Directions: Output each entry exactly; skip nothing.

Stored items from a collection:
*** Begin section ***
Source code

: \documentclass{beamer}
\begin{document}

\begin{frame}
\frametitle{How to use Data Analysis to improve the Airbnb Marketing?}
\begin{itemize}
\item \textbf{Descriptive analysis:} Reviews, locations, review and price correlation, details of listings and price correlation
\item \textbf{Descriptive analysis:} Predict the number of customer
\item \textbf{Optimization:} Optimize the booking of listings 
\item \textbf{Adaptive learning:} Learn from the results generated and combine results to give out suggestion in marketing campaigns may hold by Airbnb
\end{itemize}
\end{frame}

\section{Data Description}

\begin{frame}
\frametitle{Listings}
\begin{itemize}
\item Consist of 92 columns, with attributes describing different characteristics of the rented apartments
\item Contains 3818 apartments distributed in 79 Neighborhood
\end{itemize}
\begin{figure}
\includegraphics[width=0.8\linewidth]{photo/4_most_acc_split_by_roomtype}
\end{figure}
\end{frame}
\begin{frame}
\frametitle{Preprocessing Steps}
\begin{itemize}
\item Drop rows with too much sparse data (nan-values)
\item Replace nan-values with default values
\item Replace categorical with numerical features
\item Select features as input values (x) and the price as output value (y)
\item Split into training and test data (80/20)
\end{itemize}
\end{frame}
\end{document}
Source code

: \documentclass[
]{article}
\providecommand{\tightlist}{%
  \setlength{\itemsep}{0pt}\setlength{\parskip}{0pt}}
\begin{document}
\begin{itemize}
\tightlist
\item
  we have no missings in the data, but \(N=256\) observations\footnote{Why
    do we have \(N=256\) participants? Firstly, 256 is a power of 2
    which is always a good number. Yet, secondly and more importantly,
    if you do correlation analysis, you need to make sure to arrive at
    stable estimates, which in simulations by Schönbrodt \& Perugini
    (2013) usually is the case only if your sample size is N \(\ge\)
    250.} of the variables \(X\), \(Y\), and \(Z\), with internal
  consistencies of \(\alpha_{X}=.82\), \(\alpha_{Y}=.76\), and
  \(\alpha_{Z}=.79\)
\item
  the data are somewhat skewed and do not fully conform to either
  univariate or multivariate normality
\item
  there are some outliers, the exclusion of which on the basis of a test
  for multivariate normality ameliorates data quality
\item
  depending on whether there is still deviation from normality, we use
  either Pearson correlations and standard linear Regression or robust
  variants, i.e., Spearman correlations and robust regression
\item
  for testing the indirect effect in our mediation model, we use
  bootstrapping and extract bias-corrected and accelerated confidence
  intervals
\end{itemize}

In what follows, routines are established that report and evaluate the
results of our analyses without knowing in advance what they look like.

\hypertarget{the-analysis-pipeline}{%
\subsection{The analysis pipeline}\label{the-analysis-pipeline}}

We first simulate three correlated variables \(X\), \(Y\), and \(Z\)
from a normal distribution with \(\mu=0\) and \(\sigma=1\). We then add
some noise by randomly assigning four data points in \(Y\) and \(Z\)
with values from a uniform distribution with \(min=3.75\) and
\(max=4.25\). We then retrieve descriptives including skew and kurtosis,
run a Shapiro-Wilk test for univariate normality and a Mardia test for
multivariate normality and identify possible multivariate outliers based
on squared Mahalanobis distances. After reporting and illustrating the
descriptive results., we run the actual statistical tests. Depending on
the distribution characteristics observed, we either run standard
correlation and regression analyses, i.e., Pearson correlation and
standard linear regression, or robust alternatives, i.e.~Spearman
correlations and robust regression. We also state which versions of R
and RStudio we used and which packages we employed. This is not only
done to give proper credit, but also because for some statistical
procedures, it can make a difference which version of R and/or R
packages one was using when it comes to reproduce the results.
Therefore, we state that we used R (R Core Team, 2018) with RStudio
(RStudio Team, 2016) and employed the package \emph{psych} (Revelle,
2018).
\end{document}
*** End section ***
Result:
Source code

: \documentclass{beamer}
\begin{document}

\begin{frame}
\frametitle{How to use Data Analysis to improve the Airbnb Marketing?}
\begin{itemize}
\item \textbf{Descriptive analysis:} Reviews, locations, review and price correlation, details of listings and price correlation
\item \textbf{Descriptive analysis:} Predict the number of customer
\item \textbf{Optimization:} Optimize the booking of listings 
\item \textbf{Adaptive learning:} Learn from the results generated and combine results to give out suggestion in marketing campaigns may hold by Airbnb
\end{itemize}
\end{frame}

\section{Data Description}

\begin{frame}
\frametitle{Listings}
\begin{itemize}
\item Consist of 92 columns, with attributes describing different characteristics of the rented apartments
\item Contains 3818 apartments distributed in 79 Neighborhood
\end{itemize}
\begin{figure}
\includegraphics[width=0.8\linewidth]{photo/4_most_acc_split_by_roomtype}
\end{figure}
\end{frame}
\begin{frame}
\frametitle{Preprocessing Steps}
\begin{itemize}
\item Drop rows with too much sparse data (nan-values)
\item Replace nan-values with default values
\item Replace categorical with numerical features
\item Select features as input values (x) and the price as output value (y)
\item Split into training and test data (80/20)
\end{itemize}
\end{frame}
\end{document}
Source code

: \documentclass[
]{article}
\providecommand{\tightlist}{%
  \setlength{\itemsep}{0pt}\setlength{\parskip}{0pt}}
\begin{document}
\begin{itemize}
\tightlist
\item
  we have no missings in the data, but \(N=256\) observations\footnote{Why
    do we have \(N=256\) participants? Firstly, 256 is a power of 2
    which is always a good number. Yet, secondly and more importantly,
    if you do correlation analysis, you need to make sure to arrive at
    stable estimates, which in simulations by Schönbrodt \& Perugini
    (2013) usually is the case only if your sample size is N \(\ge\)
    250.} of the variables \(X\), \(Y\), and \(Z\), with internal
  consistencies of \(\alpha_{X}=.82\), \(\alpha_{Y}=.76\), and
  \(\alpha_{Z}=.79\)
\item
  the data are somewhat skewed and do not fully conform to either
  univariate or multivariate normality
\item
  there are some outliers, the exclusion of which on the basis of a test
  for multivariate normality ameliorates data quality
\item
  depending on whether there is still deviation from normality, we use
  either Pearson correlations and standard linear Regression or robust
  variants, i.e., Spearman correlations and robust regression
\item
  for testing the indirect effect in our mediation model, we use
  bootstrapping and extract bias-corrected and accelerated confidence
  intervals
\end{itemize}

In what follows, routines are established that report and evaluate the
results of our analyses without knowing in advance what they look like.

\hypertarget{the-analysis-pipeline}{%
\subsection{The analysis pipeline}\label{the-analysis-pipeline}}

We first simulate three correlated variables \(X\), \(Y\), and \(Z\)
from a normal distribution with \(\mu=0\) and \(\sigma=1\). We then add
some noise by randomly assigning four data points in \(Y\) and \(Z\)
with values from a uniform distribution with \(min=3.75\) and
\(max=4.25\). We then retrieve descriptives including skew and kurtosis,
run a Shapiro-Wilk test for univariate normality and a Mardia test for
multivariate normality and identify possible multivariate outliers based
on squared Mahalanobis distances. After reporting and illustrating the
descriptive results., we run the actual statistical tests. Depending on
the distribution characteristics observed, we either run standard
correlation and regression analyses, i.e., Pearson correlation and
standard linear regression, or robust alternatives, i.e.~Spearman
correlations and robust regression. We also state which versions of R
and RStudio we used and which packages we employed. This is not only
done to give proper credit, but also because for some statistical
procedures, it can make a difference which version of R and/or R
packages one was using when it comes to reproduce the results.
Therefore, we state that we used R (R Core Team, 2018) with RStudio
(RStudio Team, 2016) and employed the package \emph{psych} (Revelle,
2018).
\end{document}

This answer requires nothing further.